§ Your task: Please print every record below exactly as it reads.

§ Material provided:
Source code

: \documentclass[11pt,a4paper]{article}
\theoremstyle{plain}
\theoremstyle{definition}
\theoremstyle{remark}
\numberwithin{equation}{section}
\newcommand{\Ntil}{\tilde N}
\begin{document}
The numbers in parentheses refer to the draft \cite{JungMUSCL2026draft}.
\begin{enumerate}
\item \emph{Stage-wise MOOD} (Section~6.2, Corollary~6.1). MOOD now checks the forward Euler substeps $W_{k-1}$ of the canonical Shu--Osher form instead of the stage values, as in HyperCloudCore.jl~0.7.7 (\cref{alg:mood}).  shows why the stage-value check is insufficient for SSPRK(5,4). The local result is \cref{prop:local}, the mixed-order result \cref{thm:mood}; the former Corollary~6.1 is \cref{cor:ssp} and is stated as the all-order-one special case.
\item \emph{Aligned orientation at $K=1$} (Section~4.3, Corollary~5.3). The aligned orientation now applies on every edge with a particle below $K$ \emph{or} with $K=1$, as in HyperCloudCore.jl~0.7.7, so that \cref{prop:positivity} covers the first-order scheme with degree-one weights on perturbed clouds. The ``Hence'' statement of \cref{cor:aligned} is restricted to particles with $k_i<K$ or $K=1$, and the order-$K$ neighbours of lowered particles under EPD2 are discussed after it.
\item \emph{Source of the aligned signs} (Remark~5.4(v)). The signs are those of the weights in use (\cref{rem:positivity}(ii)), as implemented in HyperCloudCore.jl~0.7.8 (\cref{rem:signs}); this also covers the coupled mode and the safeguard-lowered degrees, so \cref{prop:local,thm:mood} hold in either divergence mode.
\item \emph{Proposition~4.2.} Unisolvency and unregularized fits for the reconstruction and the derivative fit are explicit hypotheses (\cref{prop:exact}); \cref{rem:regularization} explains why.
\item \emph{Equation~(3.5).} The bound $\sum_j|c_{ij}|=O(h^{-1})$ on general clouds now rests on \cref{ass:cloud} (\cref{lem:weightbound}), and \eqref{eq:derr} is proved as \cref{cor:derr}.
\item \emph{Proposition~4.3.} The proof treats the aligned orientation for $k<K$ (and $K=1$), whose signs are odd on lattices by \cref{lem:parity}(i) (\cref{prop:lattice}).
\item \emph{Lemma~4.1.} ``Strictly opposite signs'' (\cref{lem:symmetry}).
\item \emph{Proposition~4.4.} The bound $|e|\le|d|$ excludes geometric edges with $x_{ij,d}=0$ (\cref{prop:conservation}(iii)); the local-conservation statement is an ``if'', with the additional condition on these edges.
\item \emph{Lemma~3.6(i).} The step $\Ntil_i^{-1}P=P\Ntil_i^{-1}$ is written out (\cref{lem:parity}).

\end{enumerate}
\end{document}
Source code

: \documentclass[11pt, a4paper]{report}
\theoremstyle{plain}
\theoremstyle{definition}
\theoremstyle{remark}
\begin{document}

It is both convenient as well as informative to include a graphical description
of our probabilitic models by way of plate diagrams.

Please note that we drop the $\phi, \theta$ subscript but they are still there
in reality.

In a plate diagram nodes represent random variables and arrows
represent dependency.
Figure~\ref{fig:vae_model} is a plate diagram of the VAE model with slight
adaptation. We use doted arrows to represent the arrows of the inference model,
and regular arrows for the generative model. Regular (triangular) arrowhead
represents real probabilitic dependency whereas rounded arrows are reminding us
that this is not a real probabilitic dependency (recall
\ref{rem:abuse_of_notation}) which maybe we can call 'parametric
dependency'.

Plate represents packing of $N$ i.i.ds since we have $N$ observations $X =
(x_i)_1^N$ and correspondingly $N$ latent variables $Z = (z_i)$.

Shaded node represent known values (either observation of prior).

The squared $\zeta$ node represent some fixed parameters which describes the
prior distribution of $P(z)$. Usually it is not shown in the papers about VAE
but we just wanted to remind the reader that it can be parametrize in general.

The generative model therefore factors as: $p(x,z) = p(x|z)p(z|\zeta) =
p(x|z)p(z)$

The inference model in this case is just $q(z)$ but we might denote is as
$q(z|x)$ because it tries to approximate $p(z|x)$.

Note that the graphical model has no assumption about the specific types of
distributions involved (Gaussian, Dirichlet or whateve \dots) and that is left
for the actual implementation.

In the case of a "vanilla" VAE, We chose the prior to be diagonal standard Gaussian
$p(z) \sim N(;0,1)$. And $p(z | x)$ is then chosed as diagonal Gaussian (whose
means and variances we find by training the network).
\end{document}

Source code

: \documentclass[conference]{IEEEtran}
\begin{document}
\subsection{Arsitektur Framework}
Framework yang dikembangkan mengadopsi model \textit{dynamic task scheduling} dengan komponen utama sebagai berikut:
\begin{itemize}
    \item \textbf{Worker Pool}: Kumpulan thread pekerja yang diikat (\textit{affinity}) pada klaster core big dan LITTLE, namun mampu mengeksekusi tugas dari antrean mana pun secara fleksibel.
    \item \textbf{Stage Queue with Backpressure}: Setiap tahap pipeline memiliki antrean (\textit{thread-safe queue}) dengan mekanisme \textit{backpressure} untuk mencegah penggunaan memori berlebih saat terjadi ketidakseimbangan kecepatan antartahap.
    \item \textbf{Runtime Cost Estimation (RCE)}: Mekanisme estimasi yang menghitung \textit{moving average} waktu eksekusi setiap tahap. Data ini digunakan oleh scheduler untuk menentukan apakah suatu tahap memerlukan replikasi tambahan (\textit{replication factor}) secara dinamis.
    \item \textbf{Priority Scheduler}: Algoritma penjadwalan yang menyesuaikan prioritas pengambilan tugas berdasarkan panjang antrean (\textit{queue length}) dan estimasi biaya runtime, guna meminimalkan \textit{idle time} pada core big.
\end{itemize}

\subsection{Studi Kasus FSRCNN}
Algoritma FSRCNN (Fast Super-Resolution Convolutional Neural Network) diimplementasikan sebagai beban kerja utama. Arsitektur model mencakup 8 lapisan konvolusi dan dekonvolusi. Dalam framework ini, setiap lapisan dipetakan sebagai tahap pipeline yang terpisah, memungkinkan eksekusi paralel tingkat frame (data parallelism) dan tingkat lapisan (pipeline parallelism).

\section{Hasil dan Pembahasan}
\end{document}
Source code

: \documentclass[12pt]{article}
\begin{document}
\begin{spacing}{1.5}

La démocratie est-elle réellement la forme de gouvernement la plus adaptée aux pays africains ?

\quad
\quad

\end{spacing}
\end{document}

§ Solution to this problem:
Source code

: \documentclass[11pt,a4paper]{article}
\theoremstyle{plain}
\theoremstyle{definition}
\theoremstyle{remark}
\numberwithin{equation}{section}
\newcommand{\Ntil}{\tilde N}
\begin{document}
The numbers in parentheses refer to the draft \cite{JungMUSCL2026draft}.
\begin{enumerate}
\item \emph{Stage-wise MOOD} (Section~6.2, Corollary~6.1). MOOD now checks the forward Euler substeps $W_{k-1}$ of the canonical Shu--Osher form instead of the stage values, as in HyperCloudCore.jl~0.7.7 (\cref{alg:mood}).  shows why the stage-value check is insufficient for SSPRK(5,4). The local result is \cref{prop:local}, the mixed-order result \cref{thm:mood}; the former Corollary~6.1 is \cref{cor:ssp} and is stated as the all-order-one special case.
\item \emph{Aligned orientation at $K=1$} (Section~4.3, Corollary~5.3). The aligned orientation now applies on every edge with a particle below $K$ \emph{or} with $K=1$, as in HyperCloudCore.jl~0.7.7, so that \cref{prop:positivity} covers the first-order scheme with degree-one weights on perturbed clouds. The ``Hence'' statement of \cref{cor:aligned} is restricted to particles with $k_i<K$ or $K=1$, and the order-$K$ neighbours of lowered particles under EPD2 are discussed after it.
\item \emph{Source of the aligned signs} (Remark~5.4(v)). The signs are those of the weights in use (\cref{rem:positivity}(ii)), as implemented in HyperCloudCore.jl~0.7.8 (\cref{rem:signs}); this also covers the coupled mode and the safeguard-lowered degrees, so \cref{prop:local,thm:mood} hold in either divergence mode.
\item \emph{Proposition~4.2.} Unisolvency and unregularized fits for the reconstruction and the derivative fit are explicit hypotheses (\cref{prop:exact}); \cref{rem:regularization} explains why.
\item \emph{Equation~(3.5).} The bound $\sum_j|c_{ij}|=O(h^{-1})$ on general clouds now rests on \cref{ass:cloud} (\cref{lem:weightbound}), and \eqref{eq:derr} is proved as \cref{cor:derr}.
\item \emph{Proposition~4.3.} The proof treats the aligned orientation for $k<K$ (and $K=1$), whose signs are odd on lattices by \cref{lem:parity}(i) (\cref{prop:lattice}).
\item \emph{Lemma~4.1.} ``Strictly opposite signs'' (\cref{lem:symmetry}).
\item \emph{Proposition~4.4.} The bound $|e|\le|d|$ excludes geometric edges with $x_{ij,d}=0$ (\cref{prop:conservation}(iii)); the local-conservation statement is an ``if'', with the additional condition on these edges.
\item \emph{Lemma~3.6(i).} The step $\Ntil_i^{-1}P=P\Ntil_i^{-1}$ is written out (\cref{lem:parity}).

\end{enumerate}
\end{document}
Source code

: \documentclass[11pt, a4paper]{report}
\theoremstyle{plain}
\theoremstyle{definition}
\theoremstyle{remark}
\begin{document}

It is both convenient as well as informative to include a graphical description
of our probabilitic models by way of plate diagrams.

Please note that we drop the $\phi, \theta$ subscript but they are still there
in reality.

In a plate diagram nodes represent random variables and arrows
represent dependency.
Figure~\ref{fig:vae_model} is a plate diagram of the VAE model with slight
adaptation. We use doted arrows to represent the arrows of the inference model,
and regular arrows for the generative model. Regular (triangular) arrowhead
represents real probabilitic dependency whereas rounded arrows are reminding us
that this is not a real probabilitic dependency (recall
\ref{rem:abuse_of_notation}) which maybe we can call 'parametric
dependency'.

Plate represents packing of $N$ i.i.ds since we have $N$ observations $X =
(x_i)_1^N$ and correspondingly $N$ latent variables $Z = (z_i)$.

Shaded node represent known values (either observation of prior).

The squared $\zeta$ node represent some fixed parameters which describes the
prior distribution of $P(z)$. Usually it is not shown in the papers about VAE
but we just wanted to remind the reader that it can be parametrize in general.

The generative model therefore factors as: $p(x,z) = p(x|z)p(z|\zeta) =
p(x|z)p(z)$

The inference model in this case is just $q(z)$ but we might denote is as
$q(z|x)$ because it tries to approximate $p(z|x)$.

Note that the graphical model has no assumption about the specific types of
distributions involved (Gaussian, Dirichlet or whateve \dots) and that is left
for the actual implementation.

In the case of a "vanilla" VAE, We chose the prior to be diagonal standard Gaussian
$p(z) \sim N(;0,1)$. And $p(z | x)$ is then chosed as diagonal Gaussian (whose
means and variances we find by training the network).
\end{document}

Source code

: \documentclass[conference]{IEEEtran}
\begin{document}
\subsection{Arsitektur Framework}
Framework yang dikembangkan mengadopsi model \textit{dynamic task scheduling} dengan komponen utama sebagai berikut:
\begin{itemize}
    \item \textbf{Worker Pool}: Kumpulan thread pekerja yang diikat (\textit{affinity}) pada klaster core big dan LITTLE, namun mampu mengeksekusi tugas dari antrean mana pun secara fleksibel.
    \item \textbf{Stage Queue with Backpressure}: Setiap tahap pipeline memiliki antrean (\textit{thread-safe queue}) dengan mekanisme \textit{backpressure} untuk mencegah penggunaan memori berlebih saat terjadi ketidakseimbangan kecepatan antartahap.
    \item \textbf{Runtime Cost Estimation (RCE)}: Mekanisme estimasi yang menghitung \textit{moving average} waktu eksekusi setiap tahap. Data ini digunakan oleh scheduler untuk menentukan apakah suatu tahap memerlukan replikasi tambahan (\textit{replication factor}) secara dinamis.
    \item \textbf{Priority Scheduler}: Algoritma penjadwalan yang menyesuaikan prioritas pengambilan tugas berdasarkan panjang antrean (\textit{queue length}) dan estimasi biaya runtime, guna meminimalkan \textit{idle time} pada core big.
\end{itemize}

\subsection{Studi Kasus FSRCNN}
Algoritma FSRCNN (Fast Super-Resolution Convolutional Neural Network) diimplementasikan sebagai beban kerja utama. Arsitektur model mencakup 8 lapisan konvolusi dan dekonvolusi. Dalam framework ini, setiap lapisan dipetakan sebagai tahap pipeline yang terpisah, memungkinkan eksekusi paralel tingkat frame (data parallelism) dan tingkat lapisan (pipeline parallelism).

\section{Hasil dan Pembahasan}
\end{document}
Source code

: \documentclass[12pt]{article}
\begin{document}
\begin{spacing}{1.5}

La démocratie est-elle réellement la forme de gouvernement la plus adaptée aux pays africains ?

\quad
\quad

\end{spacing}
\end{document}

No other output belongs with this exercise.